Texas Governor Greg Abbott is already moving to defund the police in Houston. He is pulling $110 million in public safety grants that fund police, fire, emergency preparedness, and security operations for the 2026 FIFA World Cup at NRG Stadium.
It seems to be related to an ordinance that says police shouldn’t wait around for federal agents. He gave Mayor John Whitmire until April 20 to repeal a money-saving efficiency ordinance or repay the full $110 million within 30 days. Attorney General Ken Paxton, running for U.S. Senate, opened an investigation the same week and raised the possibility of removing elected officials from office.
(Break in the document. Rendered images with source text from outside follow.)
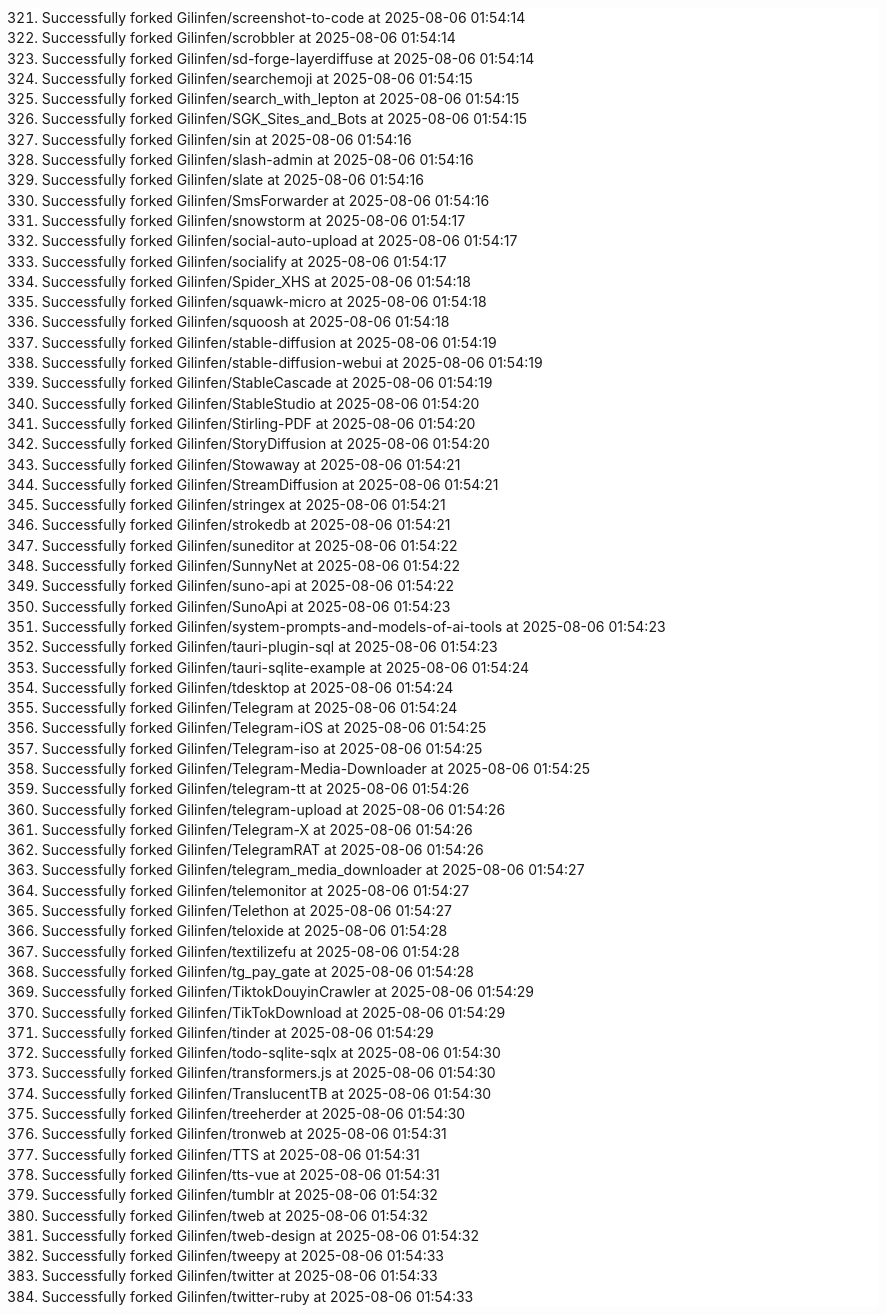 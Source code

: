321. Successfully forked Gilinfen/screenshot-to-code at 2025-08-06 01:54:14
322. Successfully forked Gilinfen/scrobbler at 2025-08-06 01:54:14
323. Successfully forked Gilinfen/sd-forge-layerdiffuse at 2025-08-06 01:54:14
324. Successfully forked Gilinfen/searchemoji at 2025-08-06 01:54:15
325. Successfully forked Gilinfen/search_with_lepton at 2025-08-06 01:54:15
326. Successfully forked Gilinfen/SGK_Sites_and_Bots at 2025-08-06 01:54:15
327. Successfully forked Gilinfen/sin at 2025-08-06 01:54:16
328. Successfully forked Gilinfen/slash-admin at 2025-08-06 01:54:16
329. Successfully forked Gilinfen/slate at 2025-08-06 01:54:16
330. Successfully forked Gilinfen/SmsForwarder at 2025-08-06 01:54:16
331. Successfully forked Gilinfen/snowstorm at 2025-08-06 01:54:17
332. Successfully forked Gilinfen/social-auto-upload at 2025-08-06 01:54:17
333. Successfully forked Gilinfen/socialify at 2025-08-06 01:54:17
334. Successfully forked Gilinfen/Spider_XHS at 2025-08-06 01:54:18
335. Successfully forked Gilinfen/squawk-micro at 2025-08-06 01:54:18
336. Successfully forked Gilinfen/squoosh at 2025-08-06 01:54:18
337. Successfully forked Gilinfen/stable-diffusion at 2025-08-06 01:54:19
338. Successfully forked Gilinfen/stable-diffusion-webui at 2025-08-06 01:54:19
339. Successfully forked Gilinfen/StableCascade at 2025-08-06 01:54:19
340. Successfully forked Gilinfen/StableStudio at 2025-08-06 01:54:20
341. Successfully forked Gilinfen/Stirling-PDF at 2025-08-06 01:54:20
342. Successfully forked Gilinfen/StoryDiffusion at 2025-08-06 01:54:20
343. Successfully forked Gilinfen/Stowaway at 2025-08-06 01:54:21
344. Successfully forked Gilinfen/StreamDiffusion at 2025-08-06 01:54:21
345. Successfully forked Gilinfen/stringex at 2025-08-06 01:54:21
346. Successfully forked Gilinfen/strokedb at 2025-08-06 01:54:21
347. Successfully forked Gilinfen/suneditor at 2025-08-06 01:54:22
348. Successfully forked Gilinfen/SunnyNet at 2025-08-06 01:54:22
349. Successfully forked Gilinfen/suno-api at 2025-08-06 01:54:22
350. Successfully forked Gilinfen/SunoApi at 2025-08-06 01:54:23
351. Successfully forked Gilinfen/system-prompts-and-models-of-ai-tools at 2025-08-06 01:54:23
352. Successfully forked Gilinfen/tauri-plugin-sql at 2025-08-06 01:54:23
353. Successfully forked Gilinfen/tauri-sqlite-example at 2025-08-06 01:54:24
354. Successfully forked Gilinfen/tdesktop at 2025-08-06 01:54:24
355. Successfully forked Gilinfen/Telegram at 2025-08-06 01:54:24
356. Successfully forked Gilinfen/Telegram-iOS at 2025-08-06 01:54:25
357. Successfully forked Gilinfen/Telegram-iso at 2025-08-06 01:54:25
358. Successfully forked Gilinfen/Telegram-Media-Downloader at 2025-08-06 01:54:25
359. Successfully forked Gilinfen/telegram-tt at 2025-08-06 01:54:26
360. Successfully forked Gilinfen/telegram-upload at 2025-08-06 01:54:26
361. Successfully forked Gilinfen/Telegram-X at 2025-08-06 01:54:26
362. Successfully forked Gilinfen/TelegramRAT at 2025-08-06 01:54:26
363. Successfully forked Gilinfen/telegram_media_downloader at 2025-08-06 01:54:27
364. Successfully forked Gilinfen/telemonitor at 2025-08-06 01:54:27
365. Successfully forked Gilinfen/Telethon at 2025-08-06 01:54:27
366. Successfully forked Gilinfen/teloxide at 2025-08-06 01:54:28
367. Successfully forked Gilinfen/textilizefu at 2025-08-06 01:54:28
368. Successfully forked Gilinfen/tg_pay_gate at 2025-08-06 01:54:28
369. Successfully forked Gilinfen/TiktokDouyinCrawler at 2025-08-06 01:54:29
370. Successfully forked Gilinfen/TikTokDownload at 2025-08-06 01:54:29
371. Successfully forked Gilinfen/tinder at 2025-08-06 01:54:29
372. Successfully forked Gilinfen/todo-sqlite-sqlx at 2025-08-06 01:54:30
373. Successfully forked Gilinfen/transformers.js at 2025-08-06 01:54:30
374. Successfully forked Gilinfen/TranslucentTB at 2025-08-06 01:54:30
375. Successfully forked Gilinfen/treeherder at 2025-08-06 01:54:30
376. Successfully forked Gilinfen/tronweb at 2025-08-06 01:54:31
377. Successfully forked Gilinfen/TTS at 2025-08-06 01:54:31
378. Successfully forked Gilinfen/tts-vue at 2025-08-06 01:54:31
379. Successfully forked Gilinfen/tumblr at 2025-08-06 01:54:32
380. Successfully forked Gilinfen/tweb at 2025-08-06 01:54:32
381. Successfully forked Gilinfen/tweb-design at 2025-08-06 01:54:32
382. Successfully forked Gilinfen/tweepy at 2025-08-06 01:54:33
383. Successfully forked Gilinfen/twitter at 2025-08-06 01:54:33
384. Successfully forked Gilinfen/twitter-ruby at 2025-08-06 01:54:33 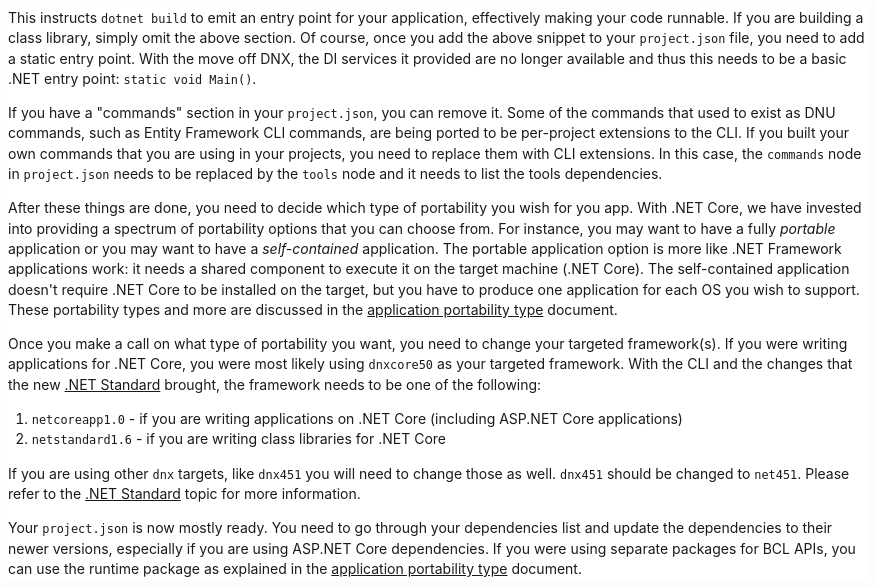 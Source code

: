 This instructs `dotnet build` to emit an entry point for your application, effectively making your code runnable. If
you are building a class library, simply omit the above section. Of course, once you add the above snippet to your
`project.json` file, you need to add a static entry point. With the move off DNX, the DI services it provided are no
longer available and thus this needs to be a basic .NET entry point: `static void Main()`.

If you have a "commands" section in your `project.json`, you can remove it. Some of the commands that used to exist as
DNU commands, such as Entity Framework CLI commands, are being ported to be
per-project extensions to the CLI. If you built your own commands that you are using in your projects, you need to
replace them with CLI extensions. In this case, the `commands` node in `project.json` needs to be replaced by the
`tools` node and it needs to list the tools dependencies.

After these things are done, you need to decide which type of portability you wish for you app. With .NET Core, we have
invested into providing a spectrum of portability options that you can choose from. For instance, you may want to have
a fully *portable* application or you may want to have a *self-contained* application. The portable application option is more
like .NET Framework applications work: it needs a shared component to execute it on the target machine
(.NET Core). The self-contained application doesn't require .NET Core to be installed on the target, but you have to
produce one application for each OS you wish to support. These portability types and more are discussed in the
 [application portability type](../deploying/index.md) document.

Once you make a call on what type of portability you want, you need to change your targeted framework(s). If you were
writing applications for .NET Core, you were most likely using `dnxcore50` as  your targeted framework. With the CLI
and the changes that the new [.NET Standard](../../standard/net-standard.md)
brought, the framework needs to be one of the following:

1. `netcoreapp1.0` - if you are writing applications on .NET Core (including ASP.NET Core applications)
2. `netstandard1.6` - if you are writing class libraries for .NET Core

If you are using other `dnx` targets, like `dnx451` you will need to change those as well. `dnx451` should be changed to `net451`.
Please refer to the [.NET Standard](../../standard/net-standard.md) topic
for more information.

Your `project.json` is now mostly ready. You need to go through your dependencies list and update the dependencies to
their newer versions, especially if you are using ASP.NET Core dependencies. If you were using separate packages for BCL APIs,
you can use the runtime package as explained in the [application portability type](../deploying/index.md) document.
For what?
Council Member Abbie Kamin called the Texas State order what it is: Abbott is “defunding the police.”
Houston’s city council simply voted 12-5 last week to do what is expected of them: free police officers from being saddled with detaining people or prolonging traffic stops only over civil immigration warrants issued by ICE. Officers still contact ICE. They just don’t stop all police work to instead sit around and physically detain people while federal agents may never show up. If ICE wants someone physically detained, that’s ICE’s job, while the police have more important actual police work to do.
This is routine. San Antonio requires officers to contact ICE but operates the same way. Dallas officers don’t wait for ICE to respond either. Austin and Dallas give supervisors discretion over whether to contact ICE at all. Houston’s policy is more cooperative than several other major Texas cities.
Abbott is targeting Houston in his first move to defund the police. If the Houston ordinance stands, Texas defunds police by cutting budget. If the Houston ordinance is removed, Texas defunds police by cutting authority.
Police lose, either way.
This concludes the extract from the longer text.